RMS launched the prosecution against all parties in the chain following the pedestrian footbridge collapse that was caused by an overheight heavy vehicle carrying machinery in 2009.
“It was only luck which prevented a more tragic outcome; the pedestrian bridge, which crosses a busy road, is used extensively by school children on a regular basis,” Wells added. “RMS welcomes the outcome of this important case as it sends a strong message to the entire heavy vehicle industry that damaging the state’s infrastructure comes at a cost.
“All parties in the chain of responsibility need to be aware of their responsibilities whether they are a loader, scheduler, driver, owner, consignor or consignee.
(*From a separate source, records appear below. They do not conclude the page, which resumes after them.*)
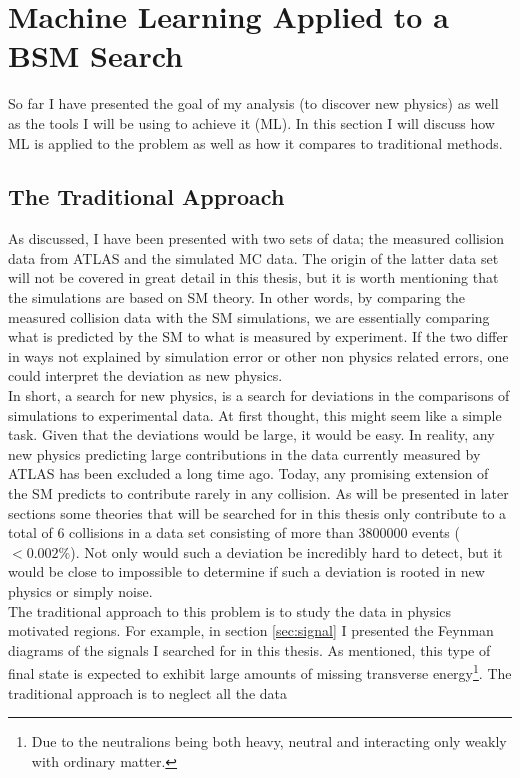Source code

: \section{Machine Learning Applied to a BSM Search}\label{sec:MLHEP}
So far I have presented the goal of my analysis (to discover new physics)
as well as the tools I will be using to achieve it (\ac{ML}). In this section
I will discuss how \ac{ML} is applied to the problem as well as how it compares
to traditional methods.
\subsection{The Traditional Approach}
As discussed, I have been presented with two sets of data; the measured collision 
data from \ac{ATLAS} and the simulated \ac{MC} data. The origin of the latter data set 
will not be covered in great detail in this thesis, but it is worth mentioning that 
the simulations are based on \ac{SM} theory. In other words, by comparing the measured collision 
data with the \ac{SM} simulations, we are essentially comparing what is predicted by the \ac{SM} 
to what is measured by experiment. If the two differ in ways not explained by simulation error 
or other non physics related errors, one could interpret the deviation as new physics.
\\
In short, a search for new physics, is a search for deviations in the comparisons of simulations 
to experimental data. At first thought, this might seem like a simple task. Given that the deviations 
would be large, it would be easy. In reality, any new physics predicting large contributions 
in the data currently measured by \ac{ATLAS} has been excluded a long time ago. Today, any
promising extension of the \ac{SM} predicts to contribute rarely in any collision. As will 
be presented in later sections some theories that will be searched for in this thesis only 
contribute to a total of 6 collisions in a data set consisting of more than $3800000$ events 
($<0.002\%$). Not only would such a deviation be incredibly hard to detect, but it would 
be close to impossible to determine if such a deviation is rooted in new physics or simply 
noise. 
\\
The traditional approach to this problem is to study the data in physics motivated regions. 
For example, in section \ref{sec:signal} I presented the Feynman diagrams of the signals I 
searched for in this thesis. As mentioned, this type of final state is expected to exhibit 
large amounts of missing transverse energy\footnote{Due to the neutralions being both heavy, neutral 
and interacting only weakly with ordinary matter.}. The traditional approach is to neglect all the data 
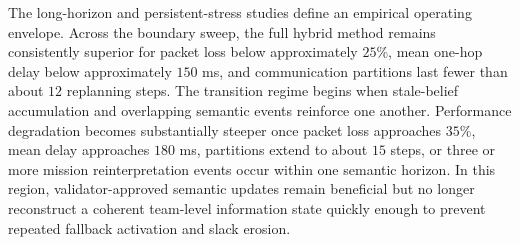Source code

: The long-horizon and persistent-stress studies define an empirical operating envelope. Across the boundary sweep, the full hybrid method remains consistently superior for packet loss below approximately $25\%$, mean one-hop delay below approximately $150$ ms, and communication partitions last fewer than about $12$ replanning steps. The transition regime begins when stale-belief accumulation and overlapping semantic events reinforce one another. Performance degradation becomes substantially steeper once packet loss approaches $35\%$, mean delay approaches $180$ ms, partitions extend to about $15$ steps, or three or more mission reinterpretation events occur within one semantic horizon. In this region, validator-approved semantic updates remain beneficial but no longer reconstruct a coherent team-level information state quickly enough to prevent repeated fallback activation and slack erosion.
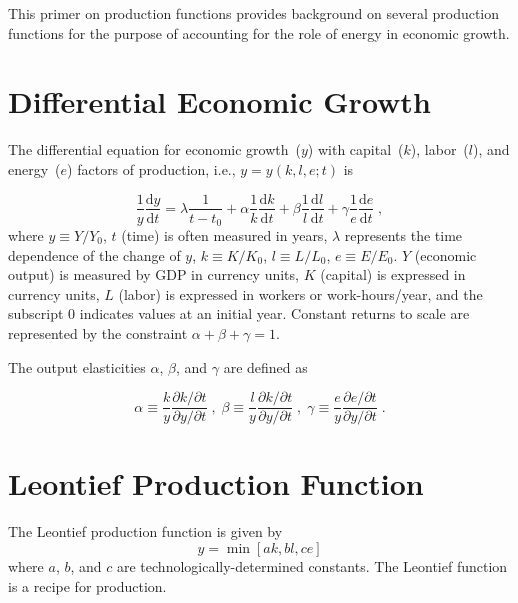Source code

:\documentclass[preprint,authoryear,12pt]{elsarticle}
\begin{document}
This primer on production functions 
provides background on several production functions
for the purpose of accounting for the role of energy
in economic growth.


\section{Differential Economic Growth} 
\label{sec:diff_growth}

The differential equation for economic growth~($y$) with 
capital~($k$), labor~($l$), and energy~($e$) factors of production, 
i.e., $y = y(k, l, e; t)$ is

\begin{equation} \label{eq:diff_growth}
  \frac{1}{y}\frac{\mathrm{d}y}{\mathrm{d}t} 
      = \lambda \frac{1}{t - t_0}
      + \alpha \frac{1}{k}\frac{\mathrm{d}k}{\mathrm{d}t} 
      + \beta \frac{1}{l}\frac{\mathrm{d}l}{\mathrm{d}t} 
      + \gamma \frac{1}{e}\frac{\mathrm{d}e}{\mathrm{d}t} \; ,
\end{equation}
%
where 
$y \equiv Y/Y_{0}$,
$t$ (time) is often measured in years,
$\lambda$ represents the time dependence of the change of $y$,
$k \equiv K/K_0$, 
$l \equiv L/L_0$, 
$e \equiv E/E_0$.
$Y$ (economic output) is measured by GDP in currency units, 
$K$ (capital) is expressed in currency units, 
$L$ (labor) is expressed in workers or work-hours/year, and
the subscript 0 indicates values at an initial year.
Constant returns to scale are represented by the constraint
$\alpha + \beta + \gamma = 1$. 

The output elasticities $\alpha$, $\beta$, and $\gamma$ are defined as

\begin{equation} \label{eq:alaph_def}
  \alpha \equiv \frac{k}{y} \frac{\partial k / \partial t}{\partial y / \partial t} \; , \;
  \beta  \equiv \frac{l}{y} \frac{\partial k / \partial t}{\partial y / \partial t} \; , \;
  \gamma \equiv \frac{e}{y} \frac{\partial e / \partial t}{\partial y / \partial t} \; .
\end{equation}


\section{Leontief Production Function} 
\label{sec:Leontief}

The Leontief production function is given by 
%
\begin{equation} \label{eq:Leontief}
  y = \min \left[ a k, b l, c e\right]
\end{equation}
%
where $a$, $b$, and $c$ are technologically-determined constants. 
The Leontief function is a recipe for production.
\end{document}
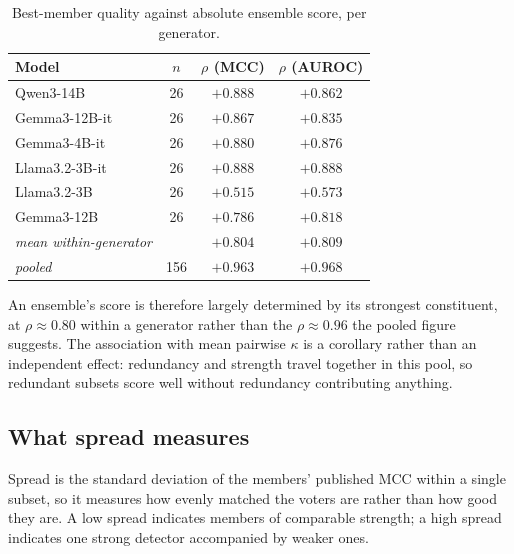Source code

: \begin{table}[h]\centering\footnotesize
  \caption{Best-member quality against absolute ensemble score, per generator.}
  \begin{tabular}{l c c c}
    \hline
    Model & $n$ & $\rho$ (MCC) & $\rho$ (AUROC) \\
    \hline
    Qwen3-14B & 26 & $+0.888$ & $+0.862$ \\
    Gemma3-12B-it & 26 & $+0.867$ & $+0.835$ \\
    Gemma3-4B-it & 26 & $+0.880$ & $+0.876$ \\
    Llama3.2-3B-it & 26 & $+0.888$ & $+0.888$ \\
    Llama3.2-3B & 26 & $+0.515$ & $+0.573$ \\
    Gemma3-12B & 26 & $+0.786$ & $+0.818$ \\
    \hline
    \textit{mean within-generator} & & $\mathbf{+0.804}$ & $\mathbf{+0.809}$ \\
    \textit{pooled} & 156 & $+0.963$ & $+0.968$ \\
    \hline\end{tabular}\end{table}

An ensemble's score is therefore largely determined by its strongest constituent,
at $\rho \approx 0.80$ within a generator rather than the $\rho \approx 0.96$ the
pooled figure suggests. The association with mean pairwise $\kappa$ is a corollary rather
than an independent effect: redundancy and strength travel together in this pool, so
redundant subsets score well without redundancy contributing anything.

\subsection{What spread measures}

Spread is the standard deviation of the members' published MCC within a single
subset, so it measures how evenly matched the voters are rather than how good they are. A
low spread indicates members of comparable strength; a high spread indicates one strong
detector accompanied by weaker ones.

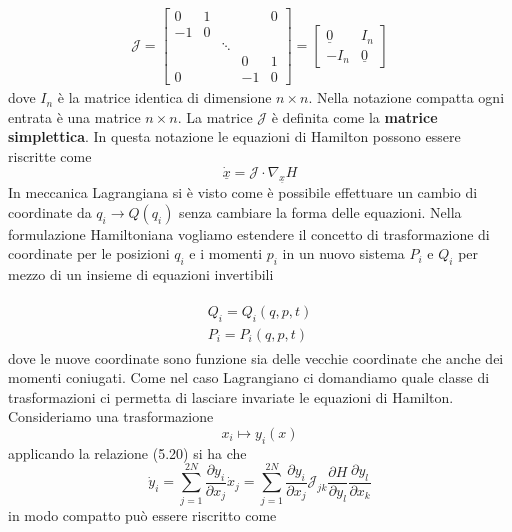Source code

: \begin{align}
\mathcal{J}=\left[\begin{array}{ccccc}
0 & 1 & & & 0 \\
-1 & 0 & & & \\
& & \ddots & & \\
& & & 0 & 1 \\
0 & & & -1 & 0
\end{array}\right]
= \left[\begin{array}{cc}
		\underline{0} & I_n \\
		-I_n & \underline{0}
\end{array} \right]
\end{align}
dove $I_n$ \`{e} la matrice identica di dimensione $n \times n$. Nella notazione compatta ogni entrata \`{e} una matrice $n \times n$. La matrice $\mathcal{J}$ \`{e} definita come la \textbf{matrice simplettica}. In questa notazione le equazioni di Hamilton possono essere riscritte come 
\begin{equation}
	\underline{\dot{x}} = \mathcal{J} \cdot \nabla_{\underline{x}} H
\end{equation}
In meccanica Lagrangiana si \`{e} visto come \`{e} possibile effettuare un cambio di coordinate da $q_i \rightarrow Q(q_i)$ senza cambiare la forma delle equazioni. Nella formulazione Hamiltoniana vogliamo estendere il concetto di trasformazione di coordinate per le posizioni $q_i$ e i momenti $p_i$ in un nuovo sistema $P_i$ e $Q_i$ per mezzo di un insieme di equazioni invertibili

\begin{align}
	\begin{array}{c}
		Q_i = Q_i(q,p,t)\\[0.5em]
		P_i = P_i(q,p,t)
	\end{array}	
\end{align}
dove le nuove coordinate sono funzione sia delle vecchie coordinate che anche dei momenti coniugati. Come nel caso Lagrangiano ci domandiamo quale classe di trasformazioni ci permetta di lasciare invariate le equazioni di Hamilton. Consideriamo una trasformazione
\begin{equation*}
	x_i \mapsto y_i(x)
\end{equation*}
applicando la relazione (5.20) si ha che 
\begin{equation*}
	\dot{y}_i = \sum_{j=1}^{2N}\dfrac{\partial y_i}{\partial x_j}\dot{x}_j = \sum_{j=1}^{2N}\dfrac{\partial y_i}{\partial x_j} \mathcal{J}_{jk} \dfrac{\partial H}{\partial y_l}\dfrac{\partial y_l}{\partial x_k}
\end{equation*}
in modo compatto pu\`{o} essere riscritto come

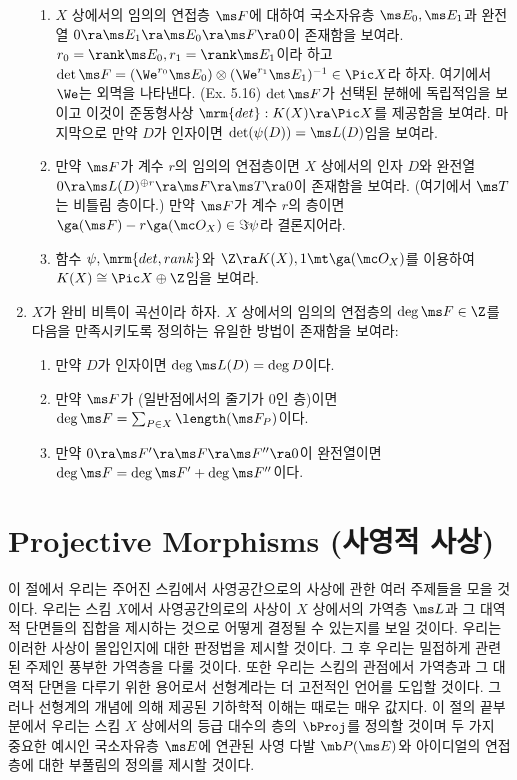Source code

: \begin{enumerate}[label=\tb{6.\arabic*.},itemindent=0mm,itemsep=2mm]
{\begin{enumerate}[label=(\alph*)]
	\item $X$ 상에서의 임의의 연접층 $\ms F$에 대하여 국소자유층 $\ms E_0,\ms E_1$과
	완전열 $0\ra\ms E_1\ra\ms E_0\ra\ms F\ra 0$이 존재함을 보여라.
	$r_0=\rank\ms E_0,r_1=\rank\ms E_1$이라 하고 $\det\ms F=(\We^{r_0}\ms E_0)\otimes(\We^{r_1}\ms E_1)^{-1}\in\Pic X$라 하자.
	여기에서 $\We$는 외멱을 나타낸다. (Ex. 5.16)
	$\det\ms F$가 선택된 분해에 독립적임을 보이고 이것이 준동형사상 $\mrm{det}:K(X)\ra\Pic X$를 제공함을 보여라.
	마지막으로 만약 $D$가 인자이면 $\det(\psi(D))=\ms L(D)$임을 보여라.
	\item 만약 $\ms F$가 계수 $r$의 임의의 연접층이면 $X$ 상에서의 인자 $D$와
	완전열 $0\ra\ms L(D)^{\oplus r}\ra\ms F\ra\ms T\ra 0$이 존재함을 보여라. (여기에서 $\ms T$는 비틀림 층이다.)
	만약 $\ms F$가 계수 $r$의 층이면 $\ga(\ms F)-r\ga(\mc O_X)\in\Im\psi$라 결론지어라.
	\item 함수 $\psi,\mrm{det,rank}$와 $\Z\ra K(X),1\mt\ga(\mc O_X)$를 이용하여 $K(X)\cong\Pic X\oplus\Z$임을 보여라.
	\end{enumerate}}
	\item $X$가 완비 비특이 곡선이라 하자. $X$ 상에서의 임의의 연접층의 
	$\deg\ms F\in\Z$를 다음을 만족시키도록 정의하는 유일한 방법이 존재함을 보여라:
	\begin{enumerate}[label=(\arabic*)]
	\item 만약 $D$가 인자이면 $\deg\ms L(D)=\deg D$이다.
	\item 만약 $\ms F$가 (일반점에서의 줄기가 0인 층)이면 $\deg\ms F=\sum_{P\in X}\length(\ms F_P)$이다.
	\item 만약 $0\ra\ms F'\ra\ms F\ra\ms F''\ra 0$이 완전열이면 $\deg\ms F=\deg\ms F'+\deg\ms F''$이다.
	\end{enumerate}
	\end{enumerate}
	
	
	
	\section{Projective Morphisms (사영적 사상)}
	
	이 절에서 우리는 주어진 스킴에서 사영공간으로의 사상에 관한 여러 주제들을 모을 것이다.
	우리는 스킴 $X$에서 사영공간의로의 사상이 $X$ 상에서의 가역층 $\ms L$과 그 대역적 단면들의 집합을 제시하는 것으로
	어떻게 결정될 수 있는지를 보일 것이다.
	우리는 이러한 사상이 몰입인지에 대한 판정법을 제시할 것이다.
	그 후 우리는 밀접하게 관련된 주제인 풍부한 가역층을 다룰 것이다.
	또한 우리는 스킴의 관점에서 가역층과 그 대역적 단면을 다루기 위한 용어로서 선형계라는 더 고전적인 언어를 도입할 것이다.
	그러나 선형계의 개념에 의해 제공된 기하학적 이해는 때로는 매우 값지다.
	이 절의 끝부분에서 우리는 스킴 $X$ 상에서의 등급 대수의 층의 $\bProj$를 정의할 것이며
	두 가지 중요한 예시인 국소자유층 $\ms E$에 연관된 사영 다발 $\mb P(\ms E)$와
	아이디얼의 연접층에 대한 부풀림의 정의를 제시할 것이다.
“All loads must meet weight and dimension specifications before the truck heads out on to the road. If they do not, RMS will hold all those in the chain responsible.
“This is about everyone in the chain of responsibility doing the right thing and taking reasonable steps to ensure loads meet the regulations.
The heavy vehicle operator was ordered to pay $1 million in compensation and was fined $16,500 by the court while Rapid Access Australia was ordered to pay $400,000 and was fined $8250.
“The Supreme Court found the consignee Rapid Access Australia and the heavy vehicle operator, Griffiths Garage, guilty of dimension breaches and ordered them to pay most of the cost of replacing the bridge.
“The penalties imposed were at the higher end of the scale indicating the court strongly supports action which improves road safety for all road users.
“The judge, in summing up the case, also made comments on the thoroughness of the RMS investigation, including the volume of the evidence presented to the court.
“This is great news for the local community and residents of NSW in general. The compensation order means the cost of repairing the bridge will be reimbursed so only those responsible for the damage will be out of pocket,” Wells concluded.